C T Online Desk: India, alongside a few other stakeholders, was aware of an anti-Sheikh Hasina wave building up in Bangladesh ahead of the dictator’s overthrow on 5 August last year, India’s External Affairs Minister S Jaishankar informed an Indian parliamentary committee on Saturday.
However, India was not in a position to do much as it lacked the necessary leverage over Hasina who could only be “advised”, he told Indian lawmakers, who were also members of Consultative Committee on External Affairs.
The Hindu has learnt that Jaishankar indicated that India — like a few other leading stakeholders — had been aware of the tumultuous situation inside Bangladesh. In this regard, he mentioned the UN Human Rights Chief Volker Turk’s recent remarks about the UN warning the Bangladesh army against a confrontation with unarmed protesters during the anti-Hasina protests, that such a move would prompt the UN to ban the army from peacekeeping operations.

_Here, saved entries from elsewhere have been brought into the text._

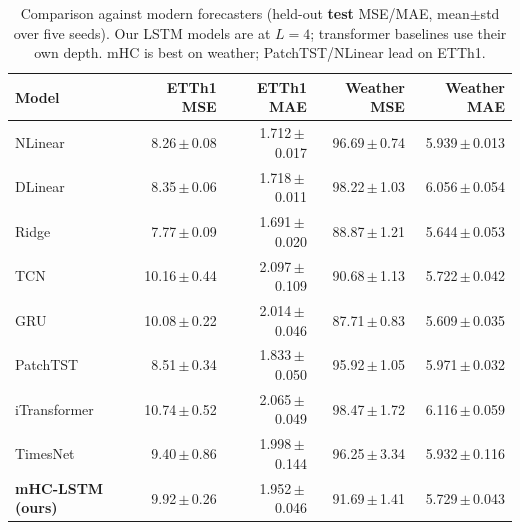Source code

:\begin{table}[t]
\centering
\caption{Comparison against modern forecasters (held-out \textbf{test} MSE/MAE, mean$\pm$std over five seeds). Our LSTM models are at $L{=}4$; transformer baselines use their own depth. mHC is best on weather; PatchTST/NLinear lead on ETTh1.}
\label{tab:sota}
\footnotesize
\begin{tabular}{lrrrr}
\toprule
Model & ETTh1 MSE & ETTh1 MAE & Weather MSE & Weather MAE \\
\midrule
NLinear & 8.26\,$\pm$\,0.08 & 1.712\,$\pm$\,0.017 & 96.69\,$\pm$\,0.74 & 5.939\,$\pm$\,0.013 \\
DLinear & 8.35\,$\pm$\,0.06 & 1.718\,$\pm$\,0.011 & 98.22\,$\pm$\,1.03 & 6.056\,$\pm$\,0.054 \\
Ridge & 7.77\,$\pm$\,0.09 & 1.691\,$\pm$\,0.020 & 88.87\,$\pm$\,1.21 & 5.644\,$\pm$\,0.053 \\
TCN & 10.16\,$\pm$\,0.44 & 2.097\,$\pm$\,0.109 & 90.68\,$\pm$\,1.13 & 5.722\,$\pm$\,0.042 \\
GRU & 10.08\,$\pm$\,0.22 & 2.014\,$\pm$\,0.046 & 87.71\,$\pm$\,0.83 & 5.609\,$\pm$\,0.035 \\
PatchTST & 8.51\,$\pm$\,0.34 & 1.833\,$\pm$\,0.050 & 95.92\,$\pm$\,1.05 & 5.971\,$\pm$\,0.032 \\
iTransformer & 10.74\,$\pm$\,0.52 & 2.065\,$\pm$\,0.049 & 98.47\,$\pm$\,1.72 & 6.116\,$\pm$\,0.059 \\
TimesNet & 9.40\,$\pm$\,0.86 & 1.998\,$\pm$\,0.144 & 96.25\,$\pm$\,3.34 & 5.932\,$\pm$\,0.116 \\
\textbf{mHC-LSTM (ours)} & 9.92\,$\pm$\,0.26 & 1.952\,$\pm$\,0.046 & 91.69\,$\pm$\,1.41 & 5.729\,$\pm$\,0.043 \\
\bottomrule
\end{tabular}
\end{table}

The Consultative Committee on External Affairs members met Jaishankar for a discussion on India’s foreign policy regarding its neighbours.

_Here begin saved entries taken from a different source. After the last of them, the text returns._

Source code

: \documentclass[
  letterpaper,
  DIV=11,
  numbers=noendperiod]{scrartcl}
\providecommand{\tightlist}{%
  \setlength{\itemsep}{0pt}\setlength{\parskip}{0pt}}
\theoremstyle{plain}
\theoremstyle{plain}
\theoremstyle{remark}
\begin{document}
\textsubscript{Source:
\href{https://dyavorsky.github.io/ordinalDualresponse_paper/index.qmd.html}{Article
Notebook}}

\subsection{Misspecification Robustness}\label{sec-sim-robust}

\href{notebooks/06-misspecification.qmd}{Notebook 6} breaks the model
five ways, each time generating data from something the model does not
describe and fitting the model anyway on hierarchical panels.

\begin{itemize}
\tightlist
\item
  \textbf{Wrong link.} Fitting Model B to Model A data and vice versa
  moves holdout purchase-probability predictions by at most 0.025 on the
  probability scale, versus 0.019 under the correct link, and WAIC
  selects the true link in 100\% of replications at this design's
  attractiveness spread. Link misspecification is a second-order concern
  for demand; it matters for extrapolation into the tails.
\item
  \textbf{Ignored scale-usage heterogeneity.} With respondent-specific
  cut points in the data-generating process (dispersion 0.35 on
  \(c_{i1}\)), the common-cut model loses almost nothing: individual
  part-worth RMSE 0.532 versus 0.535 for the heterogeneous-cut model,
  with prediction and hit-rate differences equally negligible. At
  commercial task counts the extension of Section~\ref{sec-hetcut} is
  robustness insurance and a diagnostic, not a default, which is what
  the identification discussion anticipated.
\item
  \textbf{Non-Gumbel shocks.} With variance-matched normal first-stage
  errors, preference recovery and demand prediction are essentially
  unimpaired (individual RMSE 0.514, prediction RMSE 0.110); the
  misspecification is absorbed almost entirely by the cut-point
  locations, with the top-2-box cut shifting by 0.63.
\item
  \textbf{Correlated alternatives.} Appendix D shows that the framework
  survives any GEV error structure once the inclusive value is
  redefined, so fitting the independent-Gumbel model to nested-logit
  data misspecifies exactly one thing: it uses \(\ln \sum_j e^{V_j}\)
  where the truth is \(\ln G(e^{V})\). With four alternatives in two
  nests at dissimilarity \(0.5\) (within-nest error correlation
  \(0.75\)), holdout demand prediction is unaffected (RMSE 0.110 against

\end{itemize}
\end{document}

While the interim government in Bangladesh has initiated dialogue with India, the Delhi-Dhaka relationship has been fraught with tension in view of India providing asylum to Hasina.
India has engaged with the interim government by sending Foreign Secretary Vikram Misri in December 2024, but the Indian Ministry of External Affairs is still non-committal on a possible meeting between Prime Minister Narendra Modi and Chief Adviser Muhammad Yunus in Bangkok on the sidelines of the BIMSTEC summit on 2-4 April.
Professor Yunus, who has hosted a series of international dignitaries, is on track to visit China soon.
Jaishankar told lawmakers that China was “not an adversary but a competitor” for India in Bangladesh.